UNIT 12: E-Mail Investigations

Outcomes: Understand how to trace, recover and analyze e-mail messages by using forensics tools

  • Explain the role of E-mail in investigations
  • Explain the roles of the client and server in e-mail
  • Investigate e-mail crimes and violations (simulated)
  • Explain e-mail server basic concepts
  • Use specialized e-mail forensics tools

UNIT 13: Cell Phone and Mobile Device Forensics

Outcomes: Understand how to retrieve information from a cell phone or mobile device

  • Explain the basics of mobile device forensics
  • Explain acquisition procedures for cell phones and mobile devices

UNIT 14: Report Writing for High-Tech Investigations

Outcomes:  Understand the guidelines on writing reports of your findings in computer forensics investigations

  • Explain the importance of reports
  • List and explain the guidelines for writing reports
  • Generate report findings with forensics software tools

UNIT 15: Expert Testimony in High-Tech Investigations

Outcomes: Understand the rules of evidence and procedure as they apply to testimony

  • Explain the preparation steps for testimony
  • Explain testifying in court
  • Explain the preparation for a deposition or hearing
  • Explain the preparation of forensic evidence for testimony

UNIT 16: Ethics for the Expert Witness

Outcomes: Understand applying ethics and codes of conduct to computer forensics and testimony

  • Explain the role of ethics and codes in regards to expert witnesses
  • List the organizations with code of ethics
  • Explain ethical difficulties in expert testimony

Projects Required:

None.

Textbook:

Contact Bookstore for current textbook.

Materials/Equipment Required:

Attendance Policy:

Students should adhere to the attendance policy outlined by the instructor in the course syllabus.

Grading Policy:

The grading policy will be outlined by the instructor in the course syllabus.

Maximum class size:

Based on classroom occupancy

Course Timeframe: 

The U.S. Department of Education, Higher Learning Commission and the Kansas Board of Regents define credit hour and have specific regulations that the college must follow when developing, teaching and assessing the educational aspects of the college. A credit hour is an amount of work represented in intended learning outcomes and verified by evidence of student achievement that is an institutionally-established equivalency that reasonably approximates not less than one hour of classroom or direct faculty instruction and a minimum of two hours of out-of-class student work for approximately fifteen weeks for one semester hour of credit or an equivalent amount of work over a different amount of time.

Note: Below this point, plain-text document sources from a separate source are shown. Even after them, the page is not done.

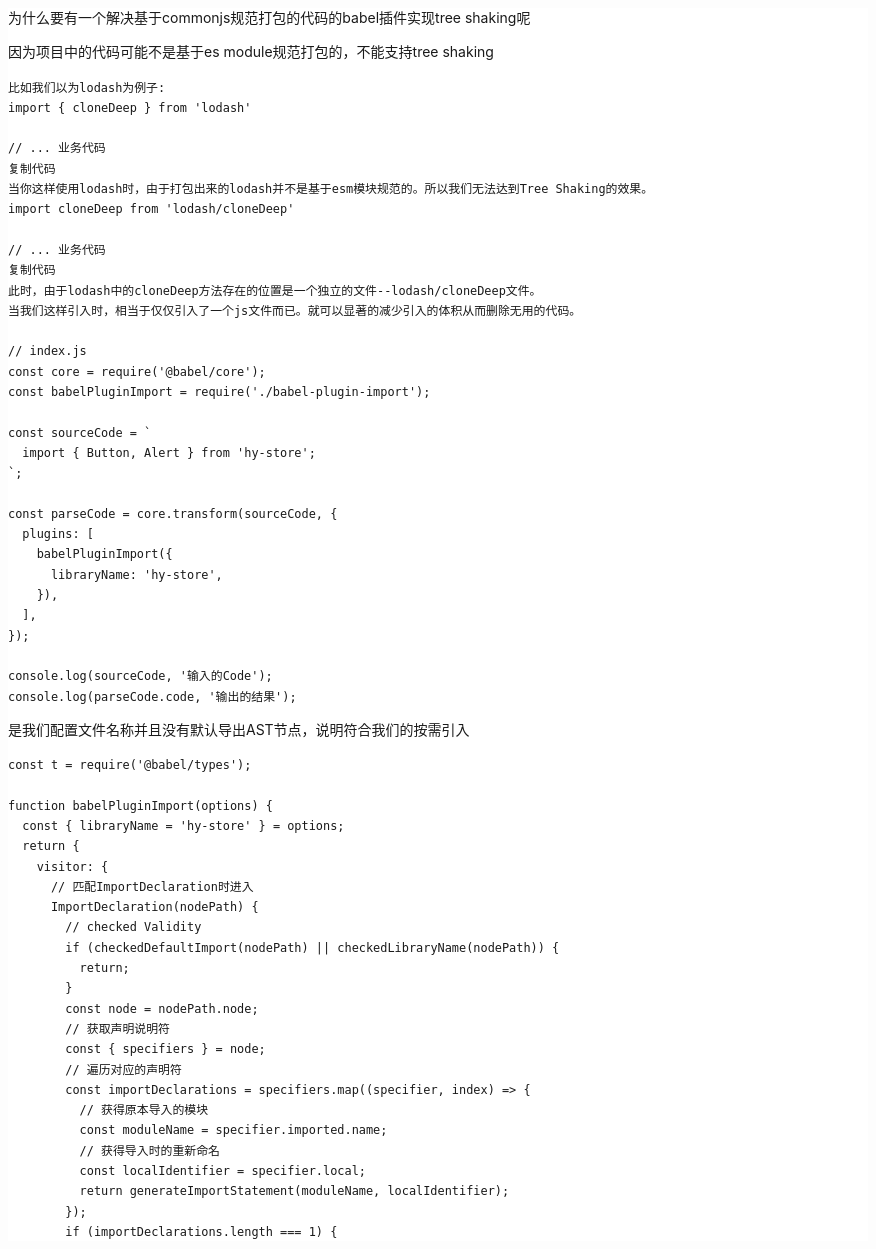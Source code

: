 
为什么要有一个解决基于commonjs规范打包的代码的babel插件实现tree shaking呢

因为项目中的代码可能不是基于es module规范打包的，不能支持tree shaking


```
比如我们以为lodash为例子:
import { cloneDeep } from 'lodash'

// ... 业务代码
复制代码
当你这样使用lodash时，由于打包出来的lodash并不是基于esm模块规范的。所以我们无法达到Tree Shaking的效果。
import cloneDeep from 'lodash/cloneDeep'

// ... 业务代码
复制代码
此时，由于lodash中的cloneDeep方法存在的位置是一个独立的文件--lodash/cloneDeep文件。
当我们这样引入时，相当于仅仅引入了一个js文件而已。就可以显著的减少引入的体积从而删除无用的代码。

// index.js
const core = require('@babel/core');
const babelPluginImport = require('./babel-plugin-import');

const sourceCode = `
  import { Button, Alert } from 'hy-store';
`;

const parseCode = core.transform(sourceCode, {
  plugins: [
    babelPluginImport({
      libraryName: 'hy-store',
    }),
  ],
});

console.log(sourceCode, '输入的Code');
console.log(parseCode.code, '输出的结果');
```

是我们配置文件名称并且没有默认导出AST节点，说明符合我们的按需引入
```
const t = require('@babel/types');

function babelPluginImport(options) {
  const { libraryName = 'hy-store' } = options;
  return {
    visitor: {
      // 匹配ImportDeclaration时进入
      ImportDeclaration(nodePath) {
        // checked Validity
        if (checkedDefaultImport(nodePath) || checkedLibraryName(nodePath)) {
          return;
        }
        const node = nodePath.node;
        // 获取声明说明符
        const { specifiers } = node;
        // 遍历对应的声明符
        const importDeclarations = specifiers.map((specifier, index) => {
          // 获得原本导入的模块
          const moduleName = specifier.imported.name;
          // 获得导入时的重新命名
          const localIdentifier = specifier.local;
          return generateImportStatement(moduleName, localIdentifier);
        });
        if (importDeclarations.length === 1) {
```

The number of semester hours of credit allowed for each distance education or blended hybrid courses shall be assigned by the college based on the amount of time needed to achieve the same course outcomes in a purely face-to-face format.

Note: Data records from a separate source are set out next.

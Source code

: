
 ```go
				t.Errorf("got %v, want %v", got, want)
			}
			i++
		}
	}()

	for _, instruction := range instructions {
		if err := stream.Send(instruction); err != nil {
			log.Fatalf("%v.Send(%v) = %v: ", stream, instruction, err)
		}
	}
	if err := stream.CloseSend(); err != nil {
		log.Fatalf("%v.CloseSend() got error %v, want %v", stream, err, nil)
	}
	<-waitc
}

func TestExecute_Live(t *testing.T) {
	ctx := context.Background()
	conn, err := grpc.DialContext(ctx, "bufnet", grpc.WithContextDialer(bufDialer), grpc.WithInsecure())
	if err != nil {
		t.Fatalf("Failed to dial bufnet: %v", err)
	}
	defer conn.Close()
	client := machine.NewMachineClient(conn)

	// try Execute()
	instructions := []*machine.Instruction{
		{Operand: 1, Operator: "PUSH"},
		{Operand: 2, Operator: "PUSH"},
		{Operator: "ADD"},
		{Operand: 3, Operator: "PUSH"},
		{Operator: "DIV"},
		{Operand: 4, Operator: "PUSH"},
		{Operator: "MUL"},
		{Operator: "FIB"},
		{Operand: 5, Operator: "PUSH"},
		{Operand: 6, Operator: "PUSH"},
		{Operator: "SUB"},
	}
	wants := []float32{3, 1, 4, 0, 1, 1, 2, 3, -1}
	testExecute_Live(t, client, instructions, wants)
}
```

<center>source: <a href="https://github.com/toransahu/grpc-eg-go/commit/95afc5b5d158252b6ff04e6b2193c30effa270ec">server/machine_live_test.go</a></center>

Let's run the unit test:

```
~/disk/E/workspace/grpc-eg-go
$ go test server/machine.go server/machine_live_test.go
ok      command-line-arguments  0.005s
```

Refer to the following policies:

402.00 Academic Code of Conduct

263.00 Student Appeal of Course Grades

403.00 Student Code of Conduct

Disability Services Program:

Cowley College, in recognition of state and federal laws, will accommodate a student with a documented disability.  If a student has a disability, which may impact work in this class, which requires accommodations, contact the Disability Services Coordinator.